Young amateur bloggers sued for stock market manipulation in Sweden - velmu
https://metropolitan.fi/entry/young-amateur-bloggers-sued-for-stock-market-manipulation-in-sweden
======
btown
See also:
[https://www.sec.gov/news/pressrelease/2016-60.html](https://www.sec.gov/news/pressrelease/2016-60.html)

> The SEC alleges that Tobin Smith and NBT Group Inc. were paid to prepare and
> disseminate e-mails, online blogs, articles, and other communications
> touting the stock of IceWEB Inc., a data storage company. Smith and NBT did
> not fully disclose their compensation to investors, who did not have the
> benefit of knowing that part of their pay was tied to a sustained increase
> in IceWEB’s share price.

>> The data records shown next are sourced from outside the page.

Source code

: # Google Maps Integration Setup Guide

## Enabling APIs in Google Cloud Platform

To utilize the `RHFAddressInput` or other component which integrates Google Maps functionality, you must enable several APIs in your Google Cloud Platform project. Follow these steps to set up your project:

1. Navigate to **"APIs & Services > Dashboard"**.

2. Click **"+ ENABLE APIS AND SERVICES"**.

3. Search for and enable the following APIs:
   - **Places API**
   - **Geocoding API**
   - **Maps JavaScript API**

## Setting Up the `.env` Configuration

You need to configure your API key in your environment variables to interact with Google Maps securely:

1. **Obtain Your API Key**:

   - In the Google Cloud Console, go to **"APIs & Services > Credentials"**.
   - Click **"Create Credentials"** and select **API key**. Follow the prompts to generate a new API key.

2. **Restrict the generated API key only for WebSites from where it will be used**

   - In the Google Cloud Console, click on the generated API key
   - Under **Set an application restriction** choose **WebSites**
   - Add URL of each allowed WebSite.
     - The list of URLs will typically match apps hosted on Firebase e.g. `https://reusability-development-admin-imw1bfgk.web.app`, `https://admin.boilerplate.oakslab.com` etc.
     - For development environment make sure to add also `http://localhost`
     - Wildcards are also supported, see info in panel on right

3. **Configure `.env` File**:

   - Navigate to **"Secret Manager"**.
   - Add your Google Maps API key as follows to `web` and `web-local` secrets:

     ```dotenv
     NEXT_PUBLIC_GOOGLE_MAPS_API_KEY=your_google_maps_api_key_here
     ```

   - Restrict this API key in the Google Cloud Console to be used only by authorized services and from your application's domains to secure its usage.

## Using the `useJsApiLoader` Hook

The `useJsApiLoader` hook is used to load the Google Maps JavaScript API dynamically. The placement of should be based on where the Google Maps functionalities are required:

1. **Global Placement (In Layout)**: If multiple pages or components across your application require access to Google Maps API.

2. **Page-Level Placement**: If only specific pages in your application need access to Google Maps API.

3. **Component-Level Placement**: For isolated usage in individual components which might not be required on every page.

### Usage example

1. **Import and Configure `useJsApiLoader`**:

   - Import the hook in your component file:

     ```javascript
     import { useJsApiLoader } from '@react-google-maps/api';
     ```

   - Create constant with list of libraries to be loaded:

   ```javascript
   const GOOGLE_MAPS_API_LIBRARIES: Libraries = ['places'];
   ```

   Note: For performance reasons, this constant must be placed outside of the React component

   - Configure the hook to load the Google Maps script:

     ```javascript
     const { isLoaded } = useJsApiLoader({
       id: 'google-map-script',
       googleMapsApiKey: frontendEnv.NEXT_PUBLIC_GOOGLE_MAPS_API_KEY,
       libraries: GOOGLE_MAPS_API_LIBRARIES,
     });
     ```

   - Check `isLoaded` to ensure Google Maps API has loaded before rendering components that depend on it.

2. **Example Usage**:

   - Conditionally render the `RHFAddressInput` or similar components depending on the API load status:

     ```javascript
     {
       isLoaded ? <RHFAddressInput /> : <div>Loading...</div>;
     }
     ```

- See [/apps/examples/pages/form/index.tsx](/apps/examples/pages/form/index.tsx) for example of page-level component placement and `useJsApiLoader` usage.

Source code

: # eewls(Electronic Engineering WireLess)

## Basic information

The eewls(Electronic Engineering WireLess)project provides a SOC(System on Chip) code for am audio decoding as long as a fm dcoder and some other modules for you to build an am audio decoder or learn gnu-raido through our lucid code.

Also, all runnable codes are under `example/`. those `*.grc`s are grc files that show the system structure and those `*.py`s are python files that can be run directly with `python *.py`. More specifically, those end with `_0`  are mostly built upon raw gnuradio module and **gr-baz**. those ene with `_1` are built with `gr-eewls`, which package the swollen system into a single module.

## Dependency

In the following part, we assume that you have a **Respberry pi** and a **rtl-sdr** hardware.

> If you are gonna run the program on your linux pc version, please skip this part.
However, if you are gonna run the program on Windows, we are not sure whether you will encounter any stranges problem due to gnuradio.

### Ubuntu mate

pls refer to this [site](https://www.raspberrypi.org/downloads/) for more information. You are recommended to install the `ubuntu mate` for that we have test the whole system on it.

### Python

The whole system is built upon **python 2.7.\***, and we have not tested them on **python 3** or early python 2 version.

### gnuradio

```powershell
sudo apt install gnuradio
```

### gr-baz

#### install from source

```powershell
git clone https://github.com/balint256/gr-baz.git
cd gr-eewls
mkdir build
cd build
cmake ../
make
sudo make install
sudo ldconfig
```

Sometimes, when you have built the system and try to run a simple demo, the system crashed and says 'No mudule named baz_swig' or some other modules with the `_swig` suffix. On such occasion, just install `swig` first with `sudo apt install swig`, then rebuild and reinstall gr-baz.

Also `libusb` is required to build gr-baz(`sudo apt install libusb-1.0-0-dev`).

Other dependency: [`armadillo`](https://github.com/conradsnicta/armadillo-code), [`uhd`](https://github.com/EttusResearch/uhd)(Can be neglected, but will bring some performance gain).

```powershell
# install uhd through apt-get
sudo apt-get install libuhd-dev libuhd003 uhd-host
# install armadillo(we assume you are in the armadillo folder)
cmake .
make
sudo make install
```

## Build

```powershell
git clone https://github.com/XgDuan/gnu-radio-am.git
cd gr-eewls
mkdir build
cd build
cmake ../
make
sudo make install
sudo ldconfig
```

The promotional material also contained false and
> misleading statements intended to artificially increase the trading volume
> and share price of IceWEB’s stock.

Whether or not it happens on a blog, fraud and failure to _sufficiently_
disclose conflicts of interest are generally frowned upon by market
regulators.

------
valuearb
“According to the prosecutor the blurb of text does not change things for the
second case. "If the text is misleading and is intended to buy low and sell
high, it can be considered as a criminal offence", says prosecutor Jan
Leopoldson.”

That’s a thin line. The intent of every long investor is to buy low and sell
high. So any time an investor publicly proclaims their love for a stock they
are at risk of prosecution.

------
swampthinker
Should've just done it with a random coin instead of stocks.